Several factors are involved in patellofemoral (PF) stability. In severe cases of PF instability characterized by tibial tubercle-trochlear groove (TT-TG) distances greater than 20 mm, tibial tuberosity transfer (TTT) – a procedure wherein the tibial tubercle is medialized - may be considered to alter patellar tracking kinematics otherwise be primed for lateral patellar dislocation. TTT may also accompany lateral release and/or medial patellofemoral ligament (MPFL) reconstruction to correct alignment in lateral tracking to decrease the propensity of future dislocation, and post-traumatic chondral wear. The biomechanical consequences of lateral release in association with TTT, though, are not well described.
The primary aim of this study is to develop and validate a finite element (FE) model of the patellofemoral joint. In using this model, the effect of lateral release in combination with tibial tuberosity transfer with respect to contact pressures, contact area and kinematics during knee flexion are investigated. The hypothesis is that lateral release performed with tibial tuberosity transfer would result in decreased contact pressures and contact areas and increased lateral patellar displacement producing lateral instability of the patella.
A finite element model of the PFJ is developed and validated. The model is modified to simulate patellar instability, tibial tuberosity transfer (medialization), and lateral release in combination with tibial tuberosity transfer. Patella contact pressure, contact area and lateral displacement are analysed.

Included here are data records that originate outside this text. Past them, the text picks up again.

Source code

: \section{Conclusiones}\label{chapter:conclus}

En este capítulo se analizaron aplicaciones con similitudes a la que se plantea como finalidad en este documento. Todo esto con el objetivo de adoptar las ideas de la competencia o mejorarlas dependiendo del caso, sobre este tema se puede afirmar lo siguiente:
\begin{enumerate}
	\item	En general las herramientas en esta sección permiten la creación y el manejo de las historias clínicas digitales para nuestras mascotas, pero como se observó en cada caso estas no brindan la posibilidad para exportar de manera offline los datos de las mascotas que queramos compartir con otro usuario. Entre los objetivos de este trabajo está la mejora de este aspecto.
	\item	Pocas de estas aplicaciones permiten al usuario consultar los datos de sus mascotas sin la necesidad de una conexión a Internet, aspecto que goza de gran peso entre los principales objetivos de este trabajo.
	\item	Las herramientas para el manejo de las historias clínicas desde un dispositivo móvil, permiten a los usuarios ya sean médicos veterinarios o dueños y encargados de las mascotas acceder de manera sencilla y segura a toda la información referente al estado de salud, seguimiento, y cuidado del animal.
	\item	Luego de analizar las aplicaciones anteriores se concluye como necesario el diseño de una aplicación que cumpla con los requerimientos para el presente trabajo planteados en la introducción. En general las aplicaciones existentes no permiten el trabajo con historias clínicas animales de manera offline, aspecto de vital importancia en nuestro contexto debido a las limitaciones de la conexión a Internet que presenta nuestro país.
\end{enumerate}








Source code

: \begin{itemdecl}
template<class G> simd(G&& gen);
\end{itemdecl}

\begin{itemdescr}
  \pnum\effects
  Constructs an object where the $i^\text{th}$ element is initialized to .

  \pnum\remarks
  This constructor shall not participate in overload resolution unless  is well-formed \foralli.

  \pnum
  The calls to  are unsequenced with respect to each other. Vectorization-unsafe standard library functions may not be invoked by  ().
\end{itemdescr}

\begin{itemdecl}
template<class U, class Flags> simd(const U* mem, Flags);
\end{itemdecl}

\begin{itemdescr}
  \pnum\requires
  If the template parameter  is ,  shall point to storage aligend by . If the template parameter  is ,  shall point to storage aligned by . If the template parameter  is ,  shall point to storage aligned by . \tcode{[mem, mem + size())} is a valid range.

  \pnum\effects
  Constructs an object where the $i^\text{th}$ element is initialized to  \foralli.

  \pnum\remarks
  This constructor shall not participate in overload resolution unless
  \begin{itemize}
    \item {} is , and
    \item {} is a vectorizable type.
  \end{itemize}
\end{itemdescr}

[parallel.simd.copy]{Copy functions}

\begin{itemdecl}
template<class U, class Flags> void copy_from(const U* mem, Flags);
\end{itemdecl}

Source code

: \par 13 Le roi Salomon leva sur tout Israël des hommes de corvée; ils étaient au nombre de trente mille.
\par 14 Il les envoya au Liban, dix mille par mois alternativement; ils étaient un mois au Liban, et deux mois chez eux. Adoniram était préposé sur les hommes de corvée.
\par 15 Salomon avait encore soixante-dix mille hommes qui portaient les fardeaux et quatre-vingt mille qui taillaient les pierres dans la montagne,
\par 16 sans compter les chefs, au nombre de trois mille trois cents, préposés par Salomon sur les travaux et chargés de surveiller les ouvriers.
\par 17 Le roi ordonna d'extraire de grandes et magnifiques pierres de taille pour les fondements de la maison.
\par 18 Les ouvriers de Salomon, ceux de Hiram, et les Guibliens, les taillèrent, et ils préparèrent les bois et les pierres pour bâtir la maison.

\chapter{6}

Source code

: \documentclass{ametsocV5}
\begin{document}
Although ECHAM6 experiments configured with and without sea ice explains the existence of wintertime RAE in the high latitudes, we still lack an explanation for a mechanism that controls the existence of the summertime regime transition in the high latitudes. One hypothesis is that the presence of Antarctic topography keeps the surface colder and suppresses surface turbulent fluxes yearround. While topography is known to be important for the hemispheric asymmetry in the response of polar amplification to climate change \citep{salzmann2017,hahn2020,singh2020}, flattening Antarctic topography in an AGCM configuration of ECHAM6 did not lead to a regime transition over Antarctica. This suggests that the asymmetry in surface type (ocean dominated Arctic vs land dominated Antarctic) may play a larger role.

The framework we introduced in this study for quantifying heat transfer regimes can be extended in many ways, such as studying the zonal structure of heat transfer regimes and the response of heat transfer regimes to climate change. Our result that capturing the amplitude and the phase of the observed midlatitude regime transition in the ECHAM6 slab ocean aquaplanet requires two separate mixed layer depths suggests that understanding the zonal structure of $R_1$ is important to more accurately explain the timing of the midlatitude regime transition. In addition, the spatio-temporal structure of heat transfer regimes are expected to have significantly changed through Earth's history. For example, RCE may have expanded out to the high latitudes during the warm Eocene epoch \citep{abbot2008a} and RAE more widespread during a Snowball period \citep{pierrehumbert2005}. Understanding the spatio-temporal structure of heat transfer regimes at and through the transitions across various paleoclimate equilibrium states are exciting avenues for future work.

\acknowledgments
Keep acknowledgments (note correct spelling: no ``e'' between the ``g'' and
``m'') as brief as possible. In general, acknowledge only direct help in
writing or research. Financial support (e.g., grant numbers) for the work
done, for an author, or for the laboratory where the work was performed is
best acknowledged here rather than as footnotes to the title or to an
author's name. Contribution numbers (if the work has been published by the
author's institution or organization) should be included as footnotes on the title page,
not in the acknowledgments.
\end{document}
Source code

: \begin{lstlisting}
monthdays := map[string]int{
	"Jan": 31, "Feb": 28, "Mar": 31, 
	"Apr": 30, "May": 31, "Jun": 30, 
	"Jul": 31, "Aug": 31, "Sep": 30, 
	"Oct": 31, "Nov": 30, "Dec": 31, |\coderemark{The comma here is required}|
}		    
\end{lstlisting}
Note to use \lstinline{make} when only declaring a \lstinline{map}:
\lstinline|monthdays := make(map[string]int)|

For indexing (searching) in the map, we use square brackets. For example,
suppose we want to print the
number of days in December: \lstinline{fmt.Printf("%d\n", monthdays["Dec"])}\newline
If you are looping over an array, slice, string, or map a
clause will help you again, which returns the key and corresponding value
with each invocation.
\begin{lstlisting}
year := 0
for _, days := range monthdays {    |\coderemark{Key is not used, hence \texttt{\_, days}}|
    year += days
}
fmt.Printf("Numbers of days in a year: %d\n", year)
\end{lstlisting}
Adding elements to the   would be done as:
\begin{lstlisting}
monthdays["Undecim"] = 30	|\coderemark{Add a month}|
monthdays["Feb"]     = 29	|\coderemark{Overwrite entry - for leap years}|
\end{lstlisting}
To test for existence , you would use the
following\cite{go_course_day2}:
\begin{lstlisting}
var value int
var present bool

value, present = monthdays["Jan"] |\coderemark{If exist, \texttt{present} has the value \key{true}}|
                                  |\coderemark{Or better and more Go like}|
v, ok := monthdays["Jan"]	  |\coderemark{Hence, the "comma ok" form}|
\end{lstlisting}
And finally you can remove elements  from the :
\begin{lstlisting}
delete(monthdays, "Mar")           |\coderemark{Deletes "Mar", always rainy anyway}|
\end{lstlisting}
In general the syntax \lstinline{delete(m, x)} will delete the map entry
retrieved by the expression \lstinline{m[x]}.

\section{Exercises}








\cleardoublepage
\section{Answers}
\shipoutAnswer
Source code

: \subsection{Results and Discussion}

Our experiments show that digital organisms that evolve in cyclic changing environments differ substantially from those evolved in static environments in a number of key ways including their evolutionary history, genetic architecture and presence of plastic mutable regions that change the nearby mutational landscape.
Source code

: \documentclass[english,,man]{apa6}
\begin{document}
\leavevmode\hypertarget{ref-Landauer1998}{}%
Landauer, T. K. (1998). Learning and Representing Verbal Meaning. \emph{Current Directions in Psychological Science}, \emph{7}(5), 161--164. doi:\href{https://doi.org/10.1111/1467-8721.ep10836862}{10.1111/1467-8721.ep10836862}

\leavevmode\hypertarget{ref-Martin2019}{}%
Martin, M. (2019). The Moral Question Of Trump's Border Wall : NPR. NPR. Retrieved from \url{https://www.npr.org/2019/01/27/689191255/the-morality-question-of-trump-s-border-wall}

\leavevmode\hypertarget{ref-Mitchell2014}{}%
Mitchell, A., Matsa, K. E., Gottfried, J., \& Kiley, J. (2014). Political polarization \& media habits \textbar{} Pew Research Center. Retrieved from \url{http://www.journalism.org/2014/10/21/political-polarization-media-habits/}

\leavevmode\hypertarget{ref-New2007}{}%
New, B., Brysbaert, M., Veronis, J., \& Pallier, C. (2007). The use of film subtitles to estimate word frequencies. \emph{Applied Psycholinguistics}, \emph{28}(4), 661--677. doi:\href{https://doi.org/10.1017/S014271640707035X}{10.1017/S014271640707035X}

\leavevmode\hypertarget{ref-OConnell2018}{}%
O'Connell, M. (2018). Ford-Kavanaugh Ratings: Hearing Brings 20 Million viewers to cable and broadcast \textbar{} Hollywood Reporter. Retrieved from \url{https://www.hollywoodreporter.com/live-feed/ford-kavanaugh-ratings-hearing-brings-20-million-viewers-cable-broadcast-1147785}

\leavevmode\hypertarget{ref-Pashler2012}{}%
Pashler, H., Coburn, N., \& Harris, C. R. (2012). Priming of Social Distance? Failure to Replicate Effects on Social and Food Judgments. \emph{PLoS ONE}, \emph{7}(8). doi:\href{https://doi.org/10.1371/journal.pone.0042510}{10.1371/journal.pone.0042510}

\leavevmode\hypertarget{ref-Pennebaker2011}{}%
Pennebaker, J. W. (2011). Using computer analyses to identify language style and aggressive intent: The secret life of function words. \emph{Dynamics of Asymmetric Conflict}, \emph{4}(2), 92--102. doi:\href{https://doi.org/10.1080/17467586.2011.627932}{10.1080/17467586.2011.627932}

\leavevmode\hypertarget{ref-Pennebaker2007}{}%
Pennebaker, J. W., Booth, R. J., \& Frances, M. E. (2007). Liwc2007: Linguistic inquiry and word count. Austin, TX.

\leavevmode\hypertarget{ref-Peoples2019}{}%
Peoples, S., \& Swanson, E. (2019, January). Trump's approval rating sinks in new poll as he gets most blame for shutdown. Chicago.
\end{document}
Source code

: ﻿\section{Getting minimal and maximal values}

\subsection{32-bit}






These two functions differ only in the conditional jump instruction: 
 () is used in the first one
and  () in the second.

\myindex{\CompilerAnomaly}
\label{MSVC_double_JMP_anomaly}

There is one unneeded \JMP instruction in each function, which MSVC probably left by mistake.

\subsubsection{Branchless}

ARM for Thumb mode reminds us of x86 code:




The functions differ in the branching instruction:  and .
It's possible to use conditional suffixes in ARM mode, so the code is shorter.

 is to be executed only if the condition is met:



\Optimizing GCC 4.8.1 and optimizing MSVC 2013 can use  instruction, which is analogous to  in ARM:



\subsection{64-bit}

FE model reliably simulates contact pressures contact area and patellofemoral kinematics within one standard deviation of uncomplicated cadaveric specimens in a controlled laboratory setting without underlying pathology. Tibial tuberosity transfer in combination with lateral retinacular release markedly decreases patellofemoral contact pressures and contact areas and increases lateral displacement.
This model is the first FE model of the PFJ that analyses the effect of lateral release in association with tibial tubercle medialization on patellofemoral contact pressures, contact area as well as patellar kinematics during knee flexion. The results of this study demonstrate that the FE model described reliably simulates patellofemoral kinematics and contact pressures within 1 standard deviation of uncomplicated cadaveric specimens in a controlled laboratory setting without underlying pathology. As such, the FE model described is well-suited to investigate the role of lateral release with concomitant TTT under various degrees of knee flexion with respect to PF contact pressures and patellar tracking kinematics – two biomechanical measurements that may clinically correspond to stages of post-traumatic arthritis, chondrosis and predictors of future patellar dislocation.